Of course, if you definitely want a byte swap regardless of host endianness, you could do htole32(be32toh(x))
because one of them's a no-op and the other's a byte-swap, since ARM is either big or little endian. (It's still a byte-swap even if neither of them are NOPs, even on PDP or other mixed-endian machines, but there might be more efficient ways to do it.)
There are also some "collections of useful functions" headers with intrinsics for different compilers, with functions like byte swap. These can be of varying quality in terms of efficiency and maybe even correctness.
You can see that no, neither GCC nor clang optimize your code to rbit
for ARM or AArch64. https://godbolt.org/z/Y7noP61dE . Presumably looping over bits in the other direction isn't any better. Perhaps a bithack as in In C/C++ what's the simplest way to reverse the order of bits in a byte? or Efficient Algorithm for Bit Reversal (from MSB->LSB to LSB->MSB) in C .
CC and clang recognize the standard bithack for popcount, but I didn't check any of the answers on the bit-reverse questions.
Some languages, notably Rust, do care more about making it possible to portably express what modern CPUs can do. foo.reverse_bits()
(since Rust 1.37) and foo.swap_bytes()
just work for any type on any ISA. For u32
specifically, https://doc.rust-lang.org/std/primitive.u32.html#method.reverse_bits (That's Rust's equivalent of C uint32_t
.)
Most mainstream C implementations have portable (across ISAs) builtins or (target-specific) intrinsics (like __REV()
or __REV16()
for stuff like this.
The GNU dialect of C (GCC/clang/ICC and some others) includes __builtin_bswap32(input)
. See Does ARM GCC have a builtin function for the assembly 'REV' instruction?. It's named after the x86 bswap
instruction, but it's just a byte-reverse that GCC / clang compile to whatever instructions can do it efficiently on the target ISA.
There's also a __builtin_bswap16(uint16_t)
for swapping the bytes of a 16-bit integer, like revsh
except the C semantics don't include preserving the upper 16 bits of a 32-bit integer. (Because normally you don't care about that part.) See the GCC manual
for the available GNU C builtins that aren't target-specific.
There isn't a GNU C builtin or intrinsic for bitwise reverse that I could find in the manual or GCC arm-none-eabi 12.2 headers.
ARM documents an __rbit()
intrinsic for their own compiler, but I think that's Keil's ARMCC, so there might not be any equivalent of that for GCC/clang.
@0___________ suggests https://github.com/ARM-software/CMSIS_5 for headers that define a function for that.
If worst comes to worst, GNU C inline asm
is possible for GCC/clang, given appropriate #ifdef
s. You might also want if (__builtin_constant_p(x))
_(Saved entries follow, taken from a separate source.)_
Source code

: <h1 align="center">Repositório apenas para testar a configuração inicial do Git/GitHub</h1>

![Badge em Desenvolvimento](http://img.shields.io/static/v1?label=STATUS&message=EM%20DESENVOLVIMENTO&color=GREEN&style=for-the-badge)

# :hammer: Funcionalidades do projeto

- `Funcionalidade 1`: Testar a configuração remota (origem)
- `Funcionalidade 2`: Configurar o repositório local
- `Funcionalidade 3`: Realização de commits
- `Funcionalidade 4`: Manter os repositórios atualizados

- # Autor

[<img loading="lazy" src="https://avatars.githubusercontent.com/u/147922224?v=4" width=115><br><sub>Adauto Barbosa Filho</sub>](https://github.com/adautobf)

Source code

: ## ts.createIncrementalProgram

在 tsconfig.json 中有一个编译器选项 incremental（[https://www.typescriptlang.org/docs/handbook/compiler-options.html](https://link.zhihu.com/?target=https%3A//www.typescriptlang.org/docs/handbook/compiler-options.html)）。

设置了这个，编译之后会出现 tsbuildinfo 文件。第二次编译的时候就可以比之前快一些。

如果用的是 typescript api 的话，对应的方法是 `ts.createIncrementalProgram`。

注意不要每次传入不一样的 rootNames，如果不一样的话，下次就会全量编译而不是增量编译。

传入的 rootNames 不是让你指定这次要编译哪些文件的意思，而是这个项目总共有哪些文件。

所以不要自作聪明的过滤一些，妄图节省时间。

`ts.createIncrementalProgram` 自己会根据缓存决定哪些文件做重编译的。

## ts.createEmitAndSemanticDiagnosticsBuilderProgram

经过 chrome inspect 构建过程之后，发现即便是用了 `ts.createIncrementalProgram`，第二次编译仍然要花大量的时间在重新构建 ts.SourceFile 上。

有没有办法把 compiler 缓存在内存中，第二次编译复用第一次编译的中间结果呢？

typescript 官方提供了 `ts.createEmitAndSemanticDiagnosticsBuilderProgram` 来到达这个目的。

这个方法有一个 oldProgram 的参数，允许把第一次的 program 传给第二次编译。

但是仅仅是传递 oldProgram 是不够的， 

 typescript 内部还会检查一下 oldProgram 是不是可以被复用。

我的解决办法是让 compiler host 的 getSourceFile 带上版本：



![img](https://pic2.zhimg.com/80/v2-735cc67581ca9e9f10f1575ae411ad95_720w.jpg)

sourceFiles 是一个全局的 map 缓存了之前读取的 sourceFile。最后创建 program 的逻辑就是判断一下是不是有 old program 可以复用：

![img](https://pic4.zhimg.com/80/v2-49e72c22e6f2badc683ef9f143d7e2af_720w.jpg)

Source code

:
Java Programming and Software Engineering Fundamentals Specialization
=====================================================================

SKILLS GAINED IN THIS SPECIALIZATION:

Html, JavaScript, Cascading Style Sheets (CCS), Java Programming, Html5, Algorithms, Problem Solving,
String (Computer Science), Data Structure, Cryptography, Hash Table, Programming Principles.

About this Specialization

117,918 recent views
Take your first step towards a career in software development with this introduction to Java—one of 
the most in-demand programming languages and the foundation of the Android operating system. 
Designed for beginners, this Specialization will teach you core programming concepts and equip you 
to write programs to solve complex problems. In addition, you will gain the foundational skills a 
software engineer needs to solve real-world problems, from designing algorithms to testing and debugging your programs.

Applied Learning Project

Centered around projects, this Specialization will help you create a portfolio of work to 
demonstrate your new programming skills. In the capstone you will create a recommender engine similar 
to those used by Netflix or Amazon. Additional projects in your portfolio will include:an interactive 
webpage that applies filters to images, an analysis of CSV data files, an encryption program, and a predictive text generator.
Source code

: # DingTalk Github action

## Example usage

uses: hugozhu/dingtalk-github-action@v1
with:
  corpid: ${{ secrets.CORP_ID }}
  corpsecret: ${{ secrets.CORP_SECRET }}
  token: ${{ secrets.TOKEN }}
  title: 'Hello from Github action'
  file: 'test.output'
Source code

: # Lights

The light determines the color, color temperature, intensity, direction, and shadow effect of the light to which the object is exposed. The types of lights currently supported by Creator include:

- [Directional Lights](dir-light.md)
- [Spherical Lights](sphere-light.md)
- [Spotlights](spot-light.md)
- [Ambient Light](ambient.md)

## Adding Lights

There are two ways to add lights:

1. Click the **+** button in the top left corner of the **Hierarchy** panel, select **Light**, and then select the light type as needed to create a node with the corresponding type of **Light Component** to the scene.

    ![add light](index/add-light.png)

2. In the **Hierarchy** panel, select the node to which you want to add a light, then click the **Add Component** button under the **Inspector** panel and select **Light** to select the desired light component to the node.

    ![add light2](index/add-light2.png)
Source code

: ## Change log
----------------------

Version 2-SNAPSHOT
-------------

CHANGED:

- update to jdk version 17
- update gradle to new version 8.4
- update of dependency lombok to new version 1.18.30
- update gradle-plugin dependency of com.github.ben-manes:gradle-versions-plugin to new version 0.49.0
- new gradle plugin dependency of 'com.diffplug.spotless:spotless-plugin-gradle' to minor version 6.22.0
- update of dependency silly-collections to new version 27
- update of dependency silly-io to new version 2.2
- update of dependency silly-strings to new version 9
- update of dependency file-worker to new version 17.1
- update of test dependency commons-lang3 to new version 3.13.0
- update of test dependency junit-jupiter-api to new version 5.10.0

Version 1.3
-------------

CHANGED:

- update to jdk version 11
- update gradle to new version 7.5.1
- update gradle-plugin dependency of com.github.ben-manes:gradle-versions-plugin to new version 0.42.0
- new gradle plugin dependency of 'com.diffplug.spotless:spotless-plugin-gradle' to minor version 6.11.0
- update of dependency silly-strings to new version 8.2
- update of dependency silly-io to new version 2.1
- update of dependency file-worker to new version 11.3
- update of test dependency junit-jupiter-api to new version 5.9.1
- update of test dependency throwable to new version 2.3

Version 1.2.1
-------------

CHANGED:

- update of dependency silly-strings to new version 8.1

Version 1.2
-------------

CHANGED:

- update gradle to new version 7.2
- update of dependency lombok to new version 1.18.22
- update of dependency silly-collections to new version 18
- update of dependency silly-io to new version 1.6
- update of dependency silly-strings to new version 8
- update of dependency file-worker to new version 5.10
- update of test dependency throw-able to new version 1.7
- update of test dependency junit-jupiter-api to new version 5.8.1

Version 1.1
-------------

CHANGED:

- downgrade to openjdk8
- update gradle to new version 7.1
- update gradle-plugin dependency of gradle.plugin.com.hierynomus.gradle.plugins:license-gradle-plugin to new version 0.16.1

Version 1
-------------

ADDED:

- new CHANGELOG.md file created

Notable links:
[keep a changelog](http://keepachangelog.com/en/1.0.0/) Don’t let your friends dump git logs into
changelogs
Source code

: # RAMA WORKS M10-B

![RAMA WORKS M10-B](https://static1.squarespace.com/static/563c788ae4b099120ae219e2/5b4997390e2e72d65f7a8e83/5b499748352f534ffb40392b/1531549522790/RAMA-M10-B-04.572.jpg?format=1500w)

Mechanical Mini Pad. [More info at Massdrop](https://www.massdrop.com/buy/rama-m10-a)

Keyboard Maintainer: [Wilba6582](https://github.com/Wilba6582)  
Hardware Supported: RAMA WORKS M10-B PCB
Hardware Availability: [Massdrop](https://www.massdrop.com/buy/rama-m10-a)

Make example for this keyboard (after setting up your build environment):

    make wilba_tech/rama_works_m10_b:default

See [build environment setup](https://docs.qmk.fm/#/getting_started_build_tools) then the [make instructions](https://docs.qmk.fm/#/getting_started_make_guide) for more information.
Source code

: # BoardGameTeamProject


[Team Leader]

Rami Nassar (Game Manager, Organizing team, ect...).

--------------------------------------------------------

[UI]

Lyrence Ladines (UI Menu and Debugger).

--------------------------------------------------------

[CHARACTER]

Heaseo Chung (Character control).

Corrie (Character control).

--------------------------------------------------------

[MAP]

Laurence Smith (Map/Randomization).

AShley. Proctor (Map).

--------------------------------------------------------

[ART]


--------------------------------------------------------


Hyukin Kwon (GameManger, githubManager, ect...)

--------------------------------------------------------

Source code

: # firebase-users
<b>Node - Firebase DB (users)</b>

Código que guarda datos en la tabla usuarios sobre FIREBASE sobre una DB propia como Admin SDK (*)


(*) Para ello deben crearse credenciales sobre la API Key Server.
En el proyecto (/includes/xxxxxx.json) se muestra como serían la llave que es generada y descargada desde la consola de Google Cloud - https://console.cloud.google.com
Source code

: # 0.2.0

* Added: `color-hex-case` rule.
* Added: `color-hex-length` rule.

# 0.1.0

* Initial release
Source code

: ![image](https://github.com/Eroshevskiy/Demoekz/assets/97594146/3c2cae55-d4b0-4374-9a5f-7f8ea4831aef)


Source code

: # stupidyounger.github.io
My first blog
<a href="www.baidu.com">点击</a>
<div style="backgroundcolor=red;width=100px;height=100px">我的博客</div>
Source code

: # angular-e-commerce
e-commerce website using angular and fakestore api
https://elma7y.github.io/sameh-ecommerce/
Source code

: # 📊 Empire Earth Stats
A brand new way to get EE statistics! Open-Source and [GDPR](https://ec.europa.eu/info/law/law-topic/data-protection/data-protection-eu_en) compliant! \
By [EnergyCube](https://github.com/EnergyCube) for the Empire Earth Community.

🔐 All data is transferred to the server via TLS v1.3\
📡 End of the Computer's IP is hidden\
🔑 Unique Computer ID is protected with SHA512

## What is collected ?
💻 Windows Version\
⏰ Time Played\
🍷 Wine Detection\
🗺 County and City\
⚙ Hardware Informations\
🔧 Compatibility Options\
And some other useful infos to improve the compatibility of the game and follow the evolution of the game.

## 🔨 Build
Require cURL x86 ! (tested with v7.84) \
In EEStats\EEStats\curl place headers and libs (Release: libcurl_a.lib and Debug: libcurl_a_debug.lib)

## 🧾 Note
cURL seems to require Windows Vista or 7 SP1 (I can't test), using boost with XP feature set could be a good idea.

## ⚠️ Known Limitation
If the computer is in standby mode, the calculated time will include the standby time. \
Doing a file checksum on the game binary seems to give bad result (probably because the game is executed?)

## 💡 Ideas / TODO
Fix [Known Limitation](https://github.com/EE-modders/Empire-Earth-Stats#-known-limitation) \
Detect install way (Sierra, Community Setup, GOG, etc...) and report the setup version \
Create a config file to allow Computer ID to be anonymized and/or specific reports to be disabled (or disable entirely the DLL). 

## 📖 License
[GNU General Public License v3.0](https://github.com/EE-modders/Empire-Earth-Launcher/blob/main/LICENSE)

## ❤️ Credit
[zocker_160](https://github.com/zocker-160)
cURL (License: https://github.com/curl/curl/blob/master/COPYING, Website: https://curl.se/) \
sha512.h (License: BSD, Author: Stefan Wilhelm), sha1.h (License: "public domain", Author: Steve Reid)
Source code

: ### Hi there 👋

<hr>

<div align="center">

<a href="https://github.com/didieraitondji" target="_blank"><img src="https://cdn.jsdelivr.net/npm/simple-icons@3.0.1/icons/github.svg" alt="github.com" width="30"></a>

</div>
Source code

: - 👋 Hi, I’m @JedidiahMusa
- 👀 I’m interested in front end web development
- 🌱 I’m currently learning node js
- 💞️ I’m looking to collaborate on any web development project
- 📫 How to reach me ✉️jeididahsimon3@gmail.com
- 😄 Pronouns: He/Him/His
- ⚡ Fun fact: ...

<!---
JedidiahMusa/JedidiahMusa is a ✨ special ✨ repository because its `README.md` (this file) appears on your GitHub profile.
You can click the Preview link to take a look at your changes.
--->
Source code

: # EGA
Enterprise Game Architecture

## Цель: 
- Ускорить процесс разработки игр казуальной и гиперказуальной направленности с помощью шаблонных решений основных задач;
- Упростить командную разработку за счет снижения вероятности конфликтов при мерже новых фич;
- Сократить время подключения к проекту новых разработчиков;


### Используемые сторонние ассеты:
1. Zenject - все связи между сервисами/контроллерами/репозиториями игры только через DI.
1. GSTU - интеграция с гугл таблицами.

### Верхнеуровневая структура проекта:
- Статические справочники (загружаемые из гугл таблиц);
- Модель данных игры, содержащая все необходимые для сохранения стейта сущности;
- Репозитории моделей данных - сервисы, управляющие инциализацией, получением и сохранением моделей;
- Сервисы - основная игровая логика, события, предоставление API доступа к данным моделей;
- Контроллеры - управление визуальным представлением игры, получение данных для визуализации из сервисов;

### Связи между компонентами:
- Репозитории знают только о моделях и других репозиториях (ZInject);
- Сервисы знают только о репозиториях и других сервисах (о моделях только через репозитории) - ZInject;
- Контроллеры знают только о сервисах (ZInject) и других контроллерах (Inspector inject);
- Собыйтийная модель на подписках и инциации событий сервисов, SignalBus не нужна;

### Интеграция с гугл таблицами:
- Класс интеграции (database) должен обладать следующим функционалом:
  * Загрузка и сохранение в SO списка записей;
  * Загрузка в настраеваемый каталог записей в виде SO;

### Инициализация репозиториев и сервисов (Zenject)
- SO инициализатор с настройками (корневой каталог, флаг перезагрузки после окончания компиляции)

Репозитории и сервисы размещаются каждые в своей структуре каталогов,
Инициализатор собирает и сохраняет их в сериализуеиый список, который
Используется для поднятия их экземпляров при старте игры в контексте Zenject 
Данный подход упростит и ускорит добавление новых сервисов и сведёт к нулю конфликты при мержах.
to use a pure-C bit-reversal so constant-propagation can happen on compile-time constants, only using inline asm on runtime-variable values.
uint32_t output, input=...;
#if defined(__arm__) || defined (__aarch64__)
// same instruction is valid for both
asm("rbit %0,%1" : "=r"(output) : "r"(input));
#else
... // pure C fallback or something
#endif
Note that it doesn't need to be volatile
because rbit
is a pure function of the input operand. It's a good thing if GCC/clang are able to hoist this out of a loop. And it's a single asm instruction so we don't need an early-clobber.
This has the downside that the compiler can't fold a shift into it, e.g. if you wanted a byte-reverse, __rbit(x) >> 24
equals __rbit(x<<24)
, which could be done with rbit r0, r1, lsl #24
. (I think).
With inline asm I don't think there's a way to tell the compiler that a r1, lsl #24
is a valid expansion for the %1
input operand. Hmm, unless there's a machine-specific constraint for that? https://gcc.gnu.org/onlinedocs/gcc/Machine-Constraints.html - no, no mention of "shifted" or "flexible" source operand in the ARM section.
Efficient Algorithm for Bit Reversal (from MSB->LSB to LSB->MSB) in C shows an #ifdef
ed version with a working fallback that uses a bithack to reverse bits within a byte, then __builtin_bswap32
or MSVC _byteswap_ulong
to reverse bytes.